Alla fine della giornata, il silenzio era diventato assurdo. Non desideravo essere io a spezzarlo per prima, ma evidentemente non avevo scelta se volevo che Edward mi parlasse di nuovo.
«Puoi venire più tardi, stasera?», gli chiesi mentre mi accompagnava—in silenzio—al pick-up. Veniva sempre a trovarmi.
«Più tardi?».
Fui lieta di averlo sorpreso. «Oggi lavoro. Devo restituire alla signora Newton la giornata libera di ieri».
«Ah».
«Però quando torno a casa puoi venire, d’accordo?». All’improvviso non mi sentivo più sicura delle mie parole e questo non mi piaceva.
«Se vuoi, ci sarò».
«Certo che ti voglio», ribadii, forse con intensità maggiore di quanto si addicesse alla conversazione.
Mi aspettavo che reagisse alle mie parole, almeno con un ghigno o una risata.

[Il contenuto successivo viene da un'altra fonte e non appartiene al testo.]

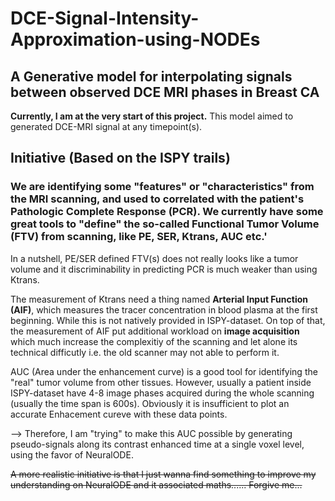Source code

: # DCE-Signal-Intensity-Approximation-using-NODEs
## A Generative model for interpolating signals between observed DCE MRI phases in Breast CA

**Currently, I am at the very start of this project.** This model aimed to generated DCE-MRI signal at any timepoint(s).

## Initiative (Based on the ISPY trails)
### We are identifying some "features" or "characteristics" from the MRI scanning, and used to correlated with the patient's **Pathologic Complete Response (PCR)**. We currently have some great tools to "define" the so-called **Functional Tumor Volume (FTV)** from scanning, like PE, SER, Ktrans, AUC etc.'

In a nutshell, PE/SER defined FTV(s) does not really looks like a tumor volume and it discriminability in predicting PCR is much weaker than using Ktrans.

The measurement of Ktrans need a thing named **Arterial Input Function (AIF)**, which measures the tracer concentration in blood plasma at the first beginning. While this is not natively provided in ISPY-dataset. On top of that, the measurement of AIF put additional workload on **image acquisition** which much increase the complexitiy of the scanning and let alone its technical difficutly i.e. the old scanner may not able to perform it.

AUC (Area under the enhancement curve) is a good tool for identifying the "real" tumor volume from other tissues. However, usually a patient inside ISPY-dataset have 4-8 image phases acquired during the whole scanning (usually the time span is 600s). Obviously it is insufficient to plot an accurate Enhacement cureve with these data points.

--> Therefore, I am "trying" to make this AUC possible by generating pseudo-signals along its contrast enhanced time at a single voxel level, using the favor of NeuralODE.

~~A more realistic initiative is that I just wanna find something to improve my understanding on NeuralODE and it associated maths...... Forgive me...~~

«D’accordo», rispose, indifferente.
Mi baciò di nuovo sulla fronte e richiuse la portiera. Poi si voltò e si diresse con grazia verso la sua auto.
Uscii dal parcheggio prima che il panico s’impadronisse di me, ma giunta dai Newton ero già in iperventilazione.
Ha solo bisogno di tempo, mi ripetevo. Supererà questo momento. Forse era triste perché i suoi fratelli l’avevano abbandonato. Ma Alice e Jasper sarebbero tornati presto, così come Rosalie ed Emmett. Se fosse servito a qualcosa, sarei rimasta lontana dalla grande casa sul fiume: non ci avrei mai più messo piede. Non m’importava. Avrei comunque incontrato Alice a scuola. Sarebbe tornata a scuola, no? E aveva passato così tanto tempo a casa mia che non avrebbe voluto ferire i sentimenti di Charlie tenendosene lontana.